- **Exercise aim**:
Please print every record exactly as it stands, leaving out the pictures.

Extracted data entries
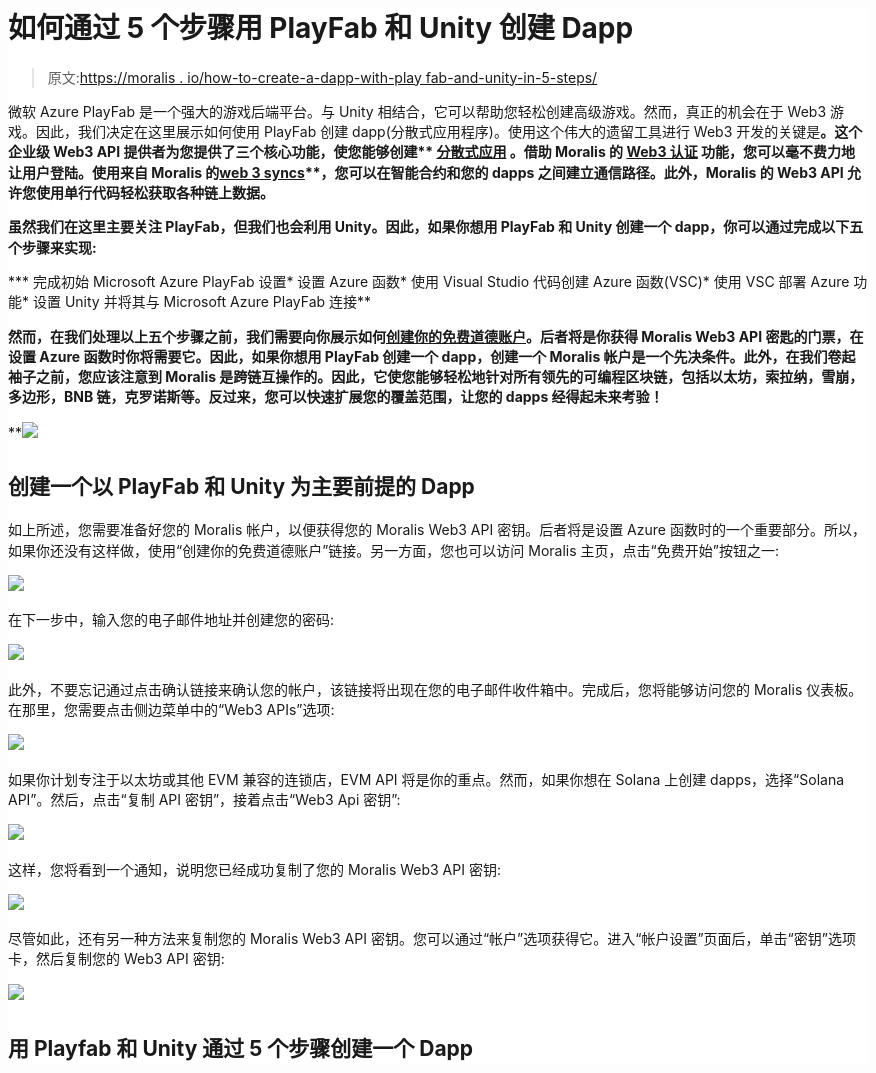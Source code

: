 # 如何通过 5 个步骤用 PlayFab 和 Unity 创建 Dapp

> 原文:[https://moralis . io/how-to-create-a-dapp-with-play fab-and-unity-in-5-steps/](https://moralis.io/how-to-create-a-dapp-with-playfab-and-unity-in-5-steps/)

微软 Azure PlayFab 是一个强大的游戏后端平台。与 Unity 相结合，它可以帮助您轻松创建高级游戏。然而，真正的机会在于 Web3 游戏。因此，我们决定在这里展示如何使用 PlayFab 创建 dapp(分散式应用程序)。使用这个伟大的遗留工具进行 Web3 开发的关键是[](https://moralis.io/)****。这个企业级 Web3 API 提供者为您提供了三个核心功能，使您能够创建** [**分散式应用**](https://moralis.io/decentralized-applications-explained-what-are-dapps/) **。借助 Moralis 的** [**Web3 认证**](https://moralis.io/authentication/) **功能，您可以毫不费力地让用户登陆。使用来自 Moralis 的**[**web 3 syncs**](https://moralis.io/syncs/)**，您可以在智能合约和您的 dapps 之间建立通信路径。此外，Moralis 的 Web3 API 允许您使用单行代码轻松获取各种链上数据。****

**虽然我们在这里主要关注 PlayFab，但我们也会利用 Unity。因此，如果你想用 PlayFab 和 Unity 创建一个 dapp，你可以通过完成以下五个步骤来实现:**

***   完成初始 Microsoft Azure PlayFab 设置*   设置 Azure 函数*   使用 Visual Studio 代码创建 Azure 函数(VSC)*   使用 VSC 部署 Azure 功能*   设置 Unity 并将其与 Microsoft Azure PlayFab 连接**

**然而，在我们处理以上五个步骤之前，我们需要向你展示如何[创建你的免费道德账户](https://admin.moralis.io/register)。后者将是你获得 Moralis Web3 API 密匙的门票，在设置 Azure 函数时你将需要它。因此，如果你想用 PlayFab 创建一个 dapp，创建一个 Moralis 帐户是一个先决条件。此外，在我们卷起袖子之前，您应该注意到 Moralis 是跨链互操作的。因此，它使您能够轻松地针对所有领先的可编程区块链，包括以太坊，索拉纳，雪崩，多边形，BNB 链，克罗诺斯等。反过来，您可以快速扩展您的覆盖范围，让您的 dapps 经得起未来考验！**

**![](../Images/acf5758999dc184bfce40836f98a4723.png)

## 创建一个以 PlayFab 和 Unity 为主要前提的 Dapp

如上所述，您需要准备好您的 Moralis 帐户，以便获得您的 Moralis Web3 API 密钥。后者将是设置 Azure 函数时的一个重要部分。所以，如果你还没有这样做，使用“创建你的免费道德账户”链接。另一方面，您也可以访问 Moralis 主页，点击“免费开始”按钮之一:

![](../Images/5a2df87d1d7320b7eab894e9847b955c.png)

在下一步中，输入您的电子邮件地址并创建您的密码:

![](../Images/3fced8638b22e61e27217f348ed5f551.png)

此外，不要忘记通过点击确认链接来确认您的帐户，该链接将出现在您的电子邮件收件箱中。完成后，您将能够访问您的 Moralis 仪表板。在那里，您需要点击侧边菜单中的“Web3 APIs”选项:

![](../Images/11dd8bab38b547c4482a8c4a95c71471.png)

如果你计划专注于以太坊或其他 EVM 兼容的连锁店，EVM API 将是你的重点。然而，如果你想在 Solana 上创建 dapps，选择“Solana API”。然后，点击“复制 API 密钥”，接着点击“Web3 Api 密钥”:

![](../Images/a54deadfb7c46bf173c7c9f9e64bb7af.png)

这样，您将看到一个通知，说明您已经成功复制了您的 Moralis Web3 API 密钥:

![](../Images/5d33c52217930a79a57d96b01a9ecbfa.png)

尽管如此，还有另一种方法来复制您的 Moralis Web3 API 密钥。您可以通过“帐户”选项获得它。进入“帐户设置”页面后，单击“密钥”选项卡，然后复制您的 Web3 API 密钥:

![](../Images/63ad7fe100ff45e5fc4de03af8a5a8fb.png)

## 用 Playfab 和 Unity 通过 5 个步骤创建一个 Dapp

- **Your response**:
Source code

: # 如何通过 5 个步骤用 PlayFab 和 Unity 创建 Dapp

> 原文:[https://moralis . io/how-to-create-a-dapp-with-play fab-and-unity-in-5-steps/](https://moralis.io/how-to-create-a-dapp-with-playfab-and-unity-in-5-steps/)

微软 Azure PlayFab 是一个强大的游戏后端平台。与 Unity 相结合，它可以帮助您轻松创建高级游戏。然而，真正的机会在于 Web3 游戏。因此，我们决定在这里展示如何使用 PlayFab 创建 dapp(分散式应用程序)。使用这个伟大的遗留工具进行 Web3 开发的关键是[](https://moralis.io/)****。这个企业级 Web3 API 提供者为您提供了三个核心功能，使您能够创建** [**分散式应用**](https://moralis.io/decentralized-applications-explained-what-are-dapps/) **。借助 Moralis 的** [**Web3 认证**](https://moralis.io/authentication/) **功能，您可以毫不费力地让用户登陆。使用来自 Moralis 的**[**web 3 syncs**](https://moralis.io/syncs/)**，您可以在智能合约和您的 dapps 之间建立通信路径。此外，Moralis 的 Web3 API 允许您使用单行代码轻松获取各种链上数据。****

**虽然我们在这里主要关注 PlayFab，但我们也会利用 Unity。因此，如果你想用 PlayFab 和 Unity 创建一个 dapp，你可以通过完成以下五个步骤来实现:**

***   完成初始 Microsoft Azure PlayFab 设置*   设置 Azure 函数*   使用 Visual Studio 代码创建 Azure 函数(VSC)*   使用 VSC 部署 Azure 功能*   设置 Unity 并将其与 Microsoft Azure PlayFab 连接**

**然而，在我们处理以上五个步骤之前，我们需要向你展示如何[创建你的免费道德账户](https://admin.moralis.io/register)。后者将是你获得 Moralis Web3 API 密匙的门票，在设置 Azure 函数时你将需要它。因此，如果你想用 PlayFab 创建一个 dapp，创建一个 Moralis 帐户是一个先决条件。此外，在我们卷起袖子之前，您应该注意到 Moralis 是跨链互操作的。因此，它使您能够轻松地针对所有领先的可编程区块链，包括以太坊，索拉纳，雪崩，多边形，BNB 链，克罗诺斯等。反过来，您可以快速扩展您的覆盖范围，让您的 dapps 经得起未来考验！**

**![](../Images/acf5758999dc184bfce40836f98a4723.png)

## 创建一个以 PlayFab 和 Unity 为主要前提的 Dapp

如上所述，您需要准备好您的 Moralis 帐户，以便获得您的 Moralis Web3 API 密钥。后者将是设置 Azure 函数时的一个重要部分。所以，如果你还没有这样做，使用“创建你的免费道德账户”链接。另一方面，您也可以访问 Moralis 主页，点击“免费开始”按钮之一:

![](../Images/5a2df87d1d7320b7eab894e9847b955c.png)

在下一步中，输入您的电子邮件地址并创建您的密码:

![](../Images/3fced8638b22e61e27217f348ed5f551.png)

此外，不要忘记通过点击确认链接来确认您的帐户，该链接将出现在您的电子邮件收件箱中。完成后，您将能够访问您的 Moralis 仪表板。在那里，您需要点击侧边菜单中的“Web3 APIs”选项:

![](../Images/11dd8bab38b547c4482a8c4a95c71471.png)

如果你计划专注于以太坊或其他 EVM 兼容的连锁店，EVM API 将是你的重点。然而，如果你想在 Solana 上创建 dapps，选择“Solana API”。然后，点击“复制 API 密钥”，接着点击“Web3 Api 密钥”:

![](../Images/a54deadfb7c46bf173c7c9f9e64bb7af.png)

这样，您将看到一个通知，说明您已经成功复制了您的 Moralis Web3 API 密钥:

![](../Images/5d33c52217930a79a57d96b01a9ecbfa.png)

尽管如此，还有另一种方法来复制您的 Moralis Web3 API 密钥。您可以通过“帐户”选项获得它。进入“帐户设置”页面后，单击“密钥”选项卡，然后复制您的 Web3 API 密钥:

![](../Images/63ad7fe100ff45e5fc4de03af8a5a8fb.png)

## 用 Playfab 和 Unity 通过 5 个步骤创建一个 Dapp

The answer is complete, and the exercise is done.